◆ Recorded data ◆
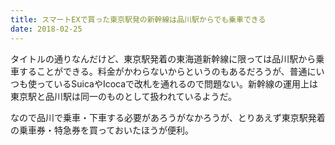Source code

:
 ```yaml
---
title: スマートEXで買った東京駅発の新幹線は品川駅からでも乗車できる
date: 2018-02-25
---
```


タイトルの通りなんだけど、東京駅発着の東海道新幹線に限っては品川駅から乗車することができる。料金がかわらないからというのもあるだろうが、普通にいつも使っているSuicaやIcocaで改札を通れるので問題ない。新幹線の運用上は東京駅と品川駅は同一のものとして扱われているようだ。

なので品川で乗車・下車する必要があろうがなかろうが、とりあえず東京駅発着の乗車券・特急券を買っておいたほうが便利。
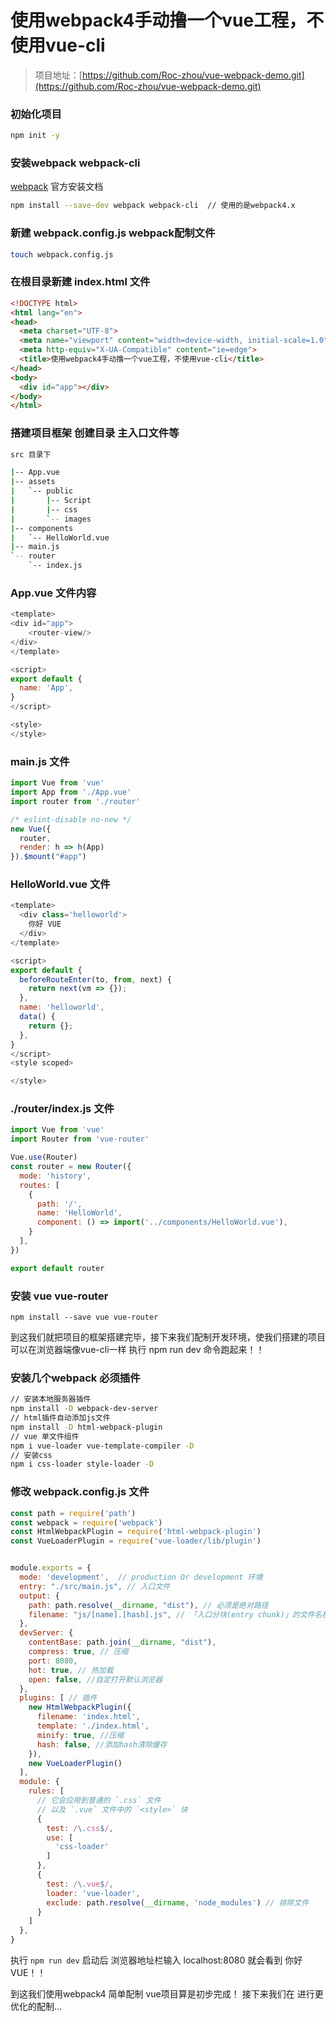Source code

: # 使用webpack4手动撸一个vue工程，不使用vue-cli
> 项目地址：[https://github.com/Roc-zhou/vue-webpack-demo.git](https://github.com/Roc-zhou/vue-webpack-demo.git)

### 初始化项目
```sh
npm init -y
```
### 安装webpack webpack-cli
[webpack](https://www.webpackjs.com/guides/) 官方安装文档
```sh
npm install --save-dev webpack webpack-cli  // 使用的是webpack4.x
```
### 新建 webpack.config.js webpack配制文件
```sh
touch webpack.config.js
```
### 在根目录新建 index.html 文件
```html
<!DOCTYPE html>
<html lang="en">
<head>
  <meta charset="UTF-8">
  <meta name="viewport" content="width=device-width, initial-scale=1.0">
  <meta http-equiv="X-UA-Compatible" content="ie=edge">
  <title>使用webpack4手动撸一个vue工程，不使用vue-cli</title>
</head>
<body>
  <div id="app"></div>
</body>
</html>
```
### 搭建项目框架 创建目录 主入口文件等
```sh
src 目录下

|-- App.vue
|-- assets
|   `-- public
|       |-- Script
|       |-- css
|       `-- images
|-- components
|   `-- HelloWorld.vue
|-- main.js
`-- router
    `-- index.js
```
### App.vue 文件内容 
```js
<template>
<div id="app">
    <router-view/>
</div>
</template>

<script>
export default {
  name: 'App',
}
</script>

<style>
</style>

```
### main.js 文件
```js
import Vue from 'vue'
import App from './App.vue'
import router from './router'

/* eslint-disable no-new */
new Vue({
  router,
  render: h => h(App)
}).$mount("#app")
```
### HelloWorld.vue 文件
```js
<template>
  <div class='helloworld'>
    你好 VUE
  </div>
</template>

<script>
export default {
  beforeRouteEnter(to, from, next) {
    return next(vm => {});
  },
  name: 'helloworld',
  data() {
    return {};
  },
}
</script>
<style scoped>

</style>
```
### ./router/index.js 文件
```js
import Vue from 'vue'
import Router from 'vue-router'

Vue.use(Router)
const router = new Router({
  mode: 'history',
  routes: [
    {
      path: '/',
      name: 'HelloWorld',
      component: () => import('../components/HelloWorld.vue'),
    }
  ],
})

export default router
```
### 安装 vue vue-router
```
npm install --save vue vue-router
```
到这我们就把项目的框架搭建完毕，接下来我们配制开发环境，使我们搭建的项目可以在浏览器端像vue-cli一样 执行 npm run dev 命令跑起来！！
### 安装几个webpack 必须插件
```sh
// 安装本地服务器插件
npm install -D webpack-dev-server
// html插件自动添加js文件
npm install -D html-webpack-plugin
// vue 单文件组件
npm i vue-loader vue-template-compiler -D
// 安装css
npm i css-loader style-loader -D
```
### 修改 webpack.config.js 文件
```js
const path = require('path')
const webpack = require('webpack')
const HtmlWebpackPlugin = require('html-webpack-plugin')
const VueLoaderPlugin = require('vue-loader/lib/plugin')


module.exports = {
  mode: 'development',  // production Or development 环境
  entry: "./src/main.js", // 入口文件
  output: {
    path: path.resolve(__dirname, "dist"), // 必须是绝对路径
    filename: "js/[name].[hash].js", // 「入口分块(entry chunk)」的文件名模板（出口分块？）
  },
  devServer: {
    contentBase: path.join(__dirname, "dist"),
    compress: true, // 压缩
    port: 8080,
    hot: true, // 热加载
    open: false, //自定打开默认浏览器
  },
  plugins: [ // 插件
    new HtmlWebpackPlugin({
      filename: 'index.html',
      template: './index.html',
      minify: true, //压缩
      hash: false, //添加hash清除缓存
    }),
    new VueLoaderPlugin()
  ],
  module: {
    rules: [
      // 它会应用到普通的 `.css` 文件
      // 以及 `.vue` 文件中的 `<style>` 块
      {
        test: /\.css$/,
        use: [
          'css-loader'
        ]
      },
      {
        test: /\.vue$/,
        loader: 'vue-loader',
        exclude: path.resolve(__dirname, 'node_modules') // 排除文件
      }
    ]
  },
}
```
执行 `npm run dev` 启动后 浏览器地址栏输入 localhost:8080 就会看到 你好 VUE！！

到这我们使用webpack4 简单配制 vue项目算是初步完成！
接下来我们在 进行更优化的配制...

◆ Exercise instructions ◆
Everything in the entries above should be returned exactly, apart from the pictures.

◆ Your solution ◆
Source code

:
 ```yaml
---
title: スマートEXで買った東京駅発の新幹線は品川駅からでも乗車できる
date: 2018-02-25
---
```


タイトルの通りなんだけど、東京駅発着の東海道新幹線に限っては品川駅から乗車することができる。料金がかわらないからというのもあるだろうが、普通にいつも使っているSuicaやIcocaで改札を通れるので問題ない。新幹線の運用上は東京駅と品川駅は同一のものとして扱われているようだ。

なので品川で乗車・下車する必要があろうがなかろうが、とりあえず東京駅発着の乗車券・特急券を買っておいたほうが便利。
Source code

: # 使用webpack4手动撸一个vue工程，不使用vue-cli
> 项目地址：[https://github.com/Roc-zhou/vue-webpack-demo.git](https://github.com/Roc-zhou/vue-webpack-demo.git)

### 初始化项目
```sh
npm init -y
```
### 安装webpack webpack-cli
[webpack](https://www.webpackjs.com/guides/) 官方安装文档
```sh
npm install --save-dev webpack webpack-cli  // 使用的是webpack4.x
```
### 新建 webpack.config.js webpack配制文件
```sh
touch webpack.config.js
```
### 在根目录新建 index.html 文件
```html
<!DOCTYPE html>
<html lang="en">
<head>
  <meta charset="UTF-8">
  <meta name="viewport" content="width=device-width, initial-scale=1.0">
  <meta http-equiv="X-UA-Compatible" content="ie=edge">
  <title>使用webpack4手动撸一个vue工程，不使用vue-cli</title>
</head>
<body>
  <div id="app"></div>
</body>
</html>
```
### 搭建项目框架 创建目录 主入口文件等
```sh
src 目录下

|-- App.vue
|-- assets
|   `-- public
|       |-- Script
|       |-- css
|       `-- images
|-- components
|   `-- HelloWorld.vue
|-- main.js
`-- router
    `-- index.js
```
### App.vue 文件内容 
```js
<template>
<div id="app">
    <router-view/>
</div>
</template>

<script>
export default {
  name: 'App',
}
</script>

<style>
</style>

```
### main.js 文件
```js
import Vue from 'vue'
import App from './App.vue'
import router from './router'

/* eslint-disable no-new */
new Vue({
  router,
  render: h => h(App)
}).$mount("#app")
```
### HelloWorld.vue 文件
```js
<template>
  <div class='helloworld'>
    你好 VUE
  </div>
</template>

<script>
export default {
  beforeRouteEnter(to, from, next) {
    return next(vm => {});
  },
  name: 'helloworld',
  data() {
    return {};
  },
}
</script>
<style scoped>

</style>
```
### ./router/index.js 文件
```js
import Vue from 'vue'
import Router from 'vue-router'

Vue.use(Router)
const router = new Router({
  mode: 'history',
  routes: [
    {
      path: '/',
      name: 'HelloWorld',
      component: () => import('../components/HelloWorld.vue'),
    }
  ],
})

export default router
```
### 安装 vue vue-router
```
npm install --save vue vue-router
```
到这我们就把项目的框架搭建完毕，接下来我们配制开发环境，使我们搭建的项目可以在浏览器端像vue-cli一样 执行 npm run dev 命令跑起来！！
### 安装几个webpack 必须插件
```sh
// 安装本地服务器插件
npm install -D webpack-dev-server
// html插件自动添加js文件
npm install -D html-webpack-plugin
// vue 单文件组件
npm i vue-loader vue-template-compiler -D
// 安装css
npm i css-loader style-loader -D
```
### 修改 webpack.config.js 文件
```js
const path = require('path')
const webpack = require('webpack')
const HtmlWebpackPlugin = require('html-webpack-plugin')
const VueLoaderPlugin = require('vue-loader/lib/plugin')


module.exports = {
  mode: 'development',  // production Or development 环境
  entry: "./src/main.js", // 入口文件
  output: {
    path: path.resolve(__dirname, "dist"), // 必须是绝对路径
    filename: "js/[name].[hash].js", // 「入口分块(entry chunk)」的文件名模板（出口分块？）
  },
  devServer: {
    contentBase: path.join(__dirname, "dist"),
    compress: true, // 压缩
    port: 8080,
    hot: true, // 热加载
    open: false, //自定打开默认浏览器
  },
  plugins: [ // 插件
    new HtmlWebpackPlugin({
      filename: 'index.html',
      template: './index.html',
      minify: true, //压缩
      hash: false, //添加hash清除缓存
    }),
    new VueLoaderPlugin()
  ],
  module: {
    rules: [
      // 它会应用到普通的 `.css` 文件
      // 以及 `.vue` 文件中的 `<style>` 块
      {
        test: /\.css$/,
        use: [
          'css-loader'
        ]
      },
      {
        test: /\.vue$/,
        loader: 'vue-loader',
        exclude: path.resolve(__dirname, 'node_modules') // 排除文件
      }
    ]
  },
}
```
执行 `npm run dev` 启动后 浏览器地址栏输入 localhost:8080 就会看到 你好 VUE！！

到这我们使用webpack4 简单配制 vue项目算是初步完成！
接下来我们在 进行更优化的配制...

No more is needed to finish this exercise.